START Material provided

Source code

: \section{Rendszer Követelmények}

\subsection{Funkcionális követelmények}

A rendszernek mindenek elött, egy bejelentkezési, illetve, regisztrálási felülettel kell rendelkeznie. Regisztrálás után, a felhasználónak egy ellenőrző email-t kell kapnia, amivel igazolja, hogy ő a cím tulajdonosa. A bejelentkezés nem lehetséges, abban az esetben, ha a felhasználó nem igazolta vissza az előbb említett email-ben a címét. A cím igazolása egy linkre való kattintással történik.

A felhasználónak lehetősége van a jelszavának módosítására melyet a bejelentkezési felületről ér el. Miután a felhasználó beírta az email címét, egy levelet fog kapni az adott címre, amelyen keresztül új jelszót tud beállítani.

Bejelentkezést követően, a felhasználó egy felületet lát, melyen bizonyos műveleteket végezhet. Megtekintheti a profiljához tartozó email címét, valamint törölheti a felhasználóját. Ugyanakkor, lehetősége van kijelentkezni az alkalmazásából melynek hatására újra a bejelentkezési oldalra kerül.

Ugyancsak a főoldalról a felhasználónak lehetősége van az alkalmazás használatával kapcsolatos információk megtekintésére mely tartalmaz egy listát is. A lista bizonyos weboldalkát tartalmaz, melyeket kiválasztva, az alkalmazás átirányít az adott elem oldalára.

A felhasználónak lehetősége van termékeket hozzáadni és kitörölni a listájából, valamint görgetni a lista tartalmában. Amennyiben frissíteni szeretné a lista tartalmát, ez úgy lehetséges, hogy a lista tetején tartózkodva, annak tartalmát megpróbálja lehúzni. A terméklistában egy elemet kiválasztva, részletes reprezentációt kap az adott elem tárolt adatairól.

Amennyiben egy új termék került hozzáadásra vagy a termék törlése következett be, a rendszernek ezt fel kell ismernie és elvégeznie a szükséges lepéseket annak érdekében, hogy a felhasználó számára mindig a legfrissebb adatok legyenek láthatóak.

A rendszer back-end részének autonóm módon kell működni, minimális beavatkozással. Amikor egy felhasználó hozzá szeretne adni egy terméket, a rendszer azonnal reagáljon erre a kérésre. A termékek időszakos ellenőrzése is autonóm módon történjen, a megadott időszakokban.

END Material provided

Which lines hold the word "Amennyiben"? Copy each of them from the records.

A felhasználónak lehetősége van termékeket hozzáadni és kitörölni a listájából, valamint görgetni a lista tartalmában. Amennyiben frissíteni szeretné a lista tartalmát, ez úgy lehetséges, hogy a lista tetején tartózkodva, annak tartalmát megpróbálja lehúzni. A terméklistában egy elemet kiválasztva, részletes reprezentációt kap az adott elem tárolt adatairól.
Amennyiben egy új termék került hozzáadásra vagy a termék törlése következett be, a rendszernek ezt fel kell ismernie és elvégeznie a szükséges lepéseket annak érdekében, hogy a felhasználó számára mindig a legfrissebb adatok legyenek láthatóak.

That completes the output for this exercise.